*Problem statement:*
Your copy should contain exactly the lines from the start of the listing through the line that holds "## DESCRIPTION", and no pictures.

*Information supplied:*
BEGIN
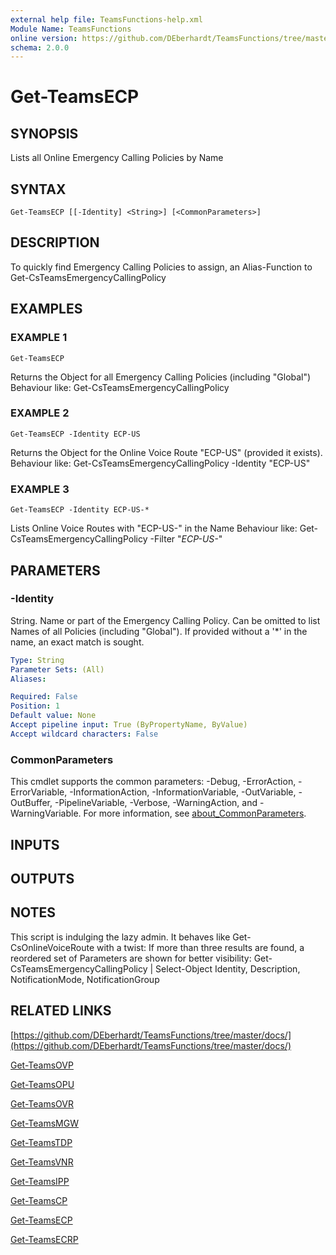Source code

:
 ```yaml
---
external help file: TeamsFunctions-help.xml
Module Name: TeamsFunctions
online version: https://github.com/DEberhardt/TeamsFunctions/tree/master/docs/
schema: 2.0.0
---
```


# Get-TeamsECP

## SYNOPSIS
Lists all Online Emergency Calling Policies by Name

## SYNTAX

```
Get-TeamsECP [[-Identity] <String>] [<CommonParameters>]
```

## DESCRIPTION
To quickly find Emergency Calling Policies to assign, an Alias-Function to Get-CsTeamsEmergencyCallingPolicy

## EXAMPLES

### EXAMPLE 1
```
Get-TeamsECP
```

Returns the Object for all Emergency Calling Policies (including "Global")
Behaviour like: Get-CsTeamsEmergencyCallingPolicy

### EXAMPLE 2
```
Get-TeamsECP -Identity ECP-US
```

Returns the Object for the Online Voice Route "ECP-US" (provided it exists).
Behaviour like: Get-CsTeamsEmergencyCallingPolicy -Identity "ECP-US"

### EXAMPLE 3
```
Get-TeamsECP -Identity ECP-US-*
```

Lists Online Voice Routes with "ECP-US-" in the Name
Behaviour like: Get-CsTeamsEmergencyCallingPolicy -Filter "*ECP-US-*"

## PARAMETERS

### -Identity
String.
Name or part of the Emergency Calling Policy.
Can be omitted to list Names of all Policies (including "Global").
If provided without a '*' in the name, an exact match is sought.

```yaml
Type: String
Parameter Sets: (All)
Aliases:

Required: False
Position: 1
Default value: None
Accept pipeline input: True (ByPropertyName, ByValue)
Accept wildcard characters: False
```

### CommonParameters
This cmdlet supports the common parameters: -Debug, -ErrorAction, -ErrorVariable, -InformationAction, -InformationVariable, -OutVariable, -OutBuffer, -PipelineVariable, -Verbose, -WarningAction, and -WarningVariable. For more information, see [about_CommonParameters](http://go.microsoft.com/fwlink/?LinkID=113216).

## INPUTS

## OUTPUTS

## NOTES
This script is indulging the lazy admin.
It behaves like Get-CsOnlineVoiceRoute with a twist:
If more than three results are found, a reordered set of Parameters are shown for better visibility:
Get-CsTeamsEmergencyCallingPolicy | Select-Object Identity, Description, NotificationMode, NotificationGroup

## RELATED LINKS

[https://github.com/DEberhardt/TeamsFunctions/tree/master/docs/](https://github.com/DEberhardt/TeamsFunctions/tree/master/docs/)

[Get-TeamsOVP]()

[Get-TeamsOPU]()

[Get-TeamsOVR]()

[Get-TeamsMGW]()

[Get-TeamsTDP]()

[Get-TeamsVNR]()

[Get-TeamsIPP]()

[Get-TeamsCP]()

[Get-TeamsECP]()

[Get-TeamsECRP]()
END
*Task answer:*
Source code

:
 ```yaml
---
external help file: TeamsFunctions-help.xml
Module Name: TeamsFunctions
online version: https://github.com/DEberhardt/TeamsFunctions/tree/master/docs/
schema: 2.0.0
---
```


# Get-TeamsECP

## SYNOPSIS
Lists all Online Emergency Calling Policies by Name

## SYNTAX

```
Get-TeamsECP [[-Identity] <String>] [<CommonParameters>]
```

## DESCRIPTION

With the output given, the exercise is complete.